Mato Grosso e Pará são os únicos estados brasileiros com homens à frente de comissões das Assembleias Legislativas que tratam da defesa das mulheres. O dado foi identificado em levantamento feito pelo Primeira Página nos portais oficiais das Casas Legislativas dos 26 estados e do Distrito Federal.
Conforme o levantamento, em Mato Grosso, o deputado Sebastião Rezende (União) comanda a Comissão de Direitos Humanos, Defesa dos Direitos da Mulher, Cidadania, Amparo à Criança, ao Adolescente e ao Idoso. Ele reassumiu a presidência da comissão no ano passado e se define de perfil conservador, defensor de pautas como valores cristãos e de família, porém conciliador.
Cabe destacar que, em Mato Grosso, antes de Sebastião Rezende, o deputado Gilberto Cattani (PL) era o presidente da comissão.
Já no Pará, Carlos Bordalo (PT) é o presidente da Comissão de Direitos Humanos, Defesa do Consumidor, Defesa das Pessoas com Deficiência, da Mulher, da Juventude, da Pessoa Idosa e das Minorias.
Além de homens ocupando presidências das comissões de defesa das mulheres, o levantamento ainda revelou um cenário de que nem todas as assembleias legislativas do país tem comissões específicas que tratam da defesa da mulher.

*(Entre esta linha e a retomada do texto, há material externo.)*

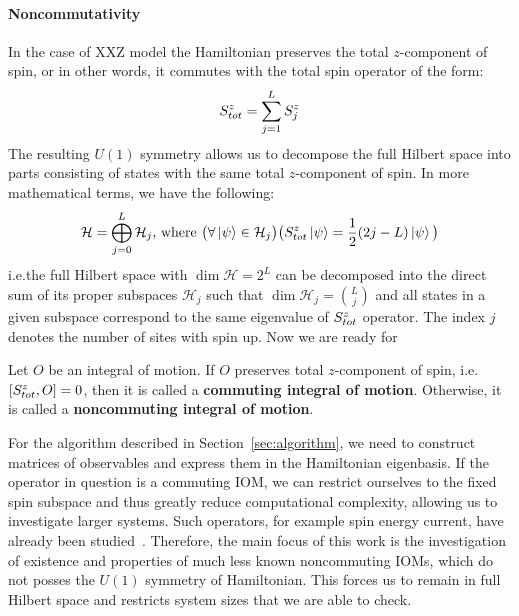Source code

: \paragraph{Noncommutativity}In the case of XXZ model the Hamiltonian preserves the total \(z\)-component of spin,
or in other words, it commutes with the total spin operator of the form:
\begin{equation}
  S^{z}_{tot} = \sum_{j = 1}^{L} S^{z}_j
  \label{eq:magnetization}
\end{equation}
The resulting \(U(1)\) symmetry allows us to decompose the full Hilbert space into parts consisting of states with the same total \(z\)-component
of spin. In more mathematical terms, we have the following:
\begin{equation*}
  \mathcal{H} = \bigoplus_{j = 0}^{L} \mathcal{H}_j \text{, where } \big(\forall \ket{\psi} \in \mathcal{H}_j \big) \big(S^{z}_{tot} \ket{\psi} = \frac{1}{2}(2j-L) \ket{\psi} \big)
\end{equation*}
i.e.\;the full Hilbert space with \(\dim{\mathcal{H}} = 2^L\) can be decomposed into the direct sum of its proper subspaces
\(\mathcal{H}_j\) such that \(\dim{\mathcal{H}_j} = \binom{L}{j}\) and all states in a given subspace correspond to the same
eigenvalue of \(S^{z}_{tot}\) operator. The index \(j\) denotes the number of sites with spin up.
Now we are ready for
\begin{definition}
  Let \(O\) be an integral of motion. If \(O\) preserves total \(z\)-component of spin, i.e.
  \(\comm{\Sz_{tot}}{O} = 0\), then it is called a \textbf{commuting integral of motion}.
  Otherwise, it is called a \textbf{noncommuting integral of motion}.\label{def:noncomm def}
\end{definition}
For the algorithm described in Section~\ref{sec:algorithm}, we need to construct matrices of
observables and express them in the Hamiltonian eigenbasis. If the operator in question is a
commuting IOM, we can restrict ourselves to the fixed spin subspace and thus greatly reduce
computational complexity, allowing us to investigate larger systems. Such operators, for example
spin energy current, have already been studied~\autocite{Mierzejewski2015Approx}. Therefore,
the main focus of this work is the investigation of existence and properties of much less known
noncommuting IOMs, which do not posses the \(U(1)\) symmetry of Hamiltonian. 
This forces us to remain in full Hilbert space and restricts system sizes that we are able to check.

Distribuição das comissões da mulher nas Assembleias Legislativas do Brasil
12 Assembleias
possuem comissão exclusiva da mulher
7 Assembleias
tratam o tema em comissões amplas
8 Assembleias
não possuem comissão específica
Fonte: levantamento do Primeira Página com base nas informações dos portais das Assembleias Legislativas
Estados com comissão exclusiva da mulher
- Tocantins
- Bahia
- Ceará
- Paraíba
- Pernambuco
- Piauí
- Mato Grosso do Sul
- Distrito Federal
- Minas Gerais
- Rio de Janeiro
- São Paulo
- Paraná
Essas estruturas costumam ter foco direto em temas como violência contra a mulher, políticas públicas de proteção, igualdade de gênero, participação feminina na política.
Estados onde o tema está dentro de comissões amplas:
- Amapá
- Amazonas
- Pará
- Rondônia
- Roraima
- Alagoas
- Mato Grosso
Nesses casos, os direitos das mulheres são tratados junto com outras pautas sociais. Esse formato pode diluir a centralidade do tema, já que a comissão divide sua atuação com outras áreas como direitos humanos, família, criança e idoso.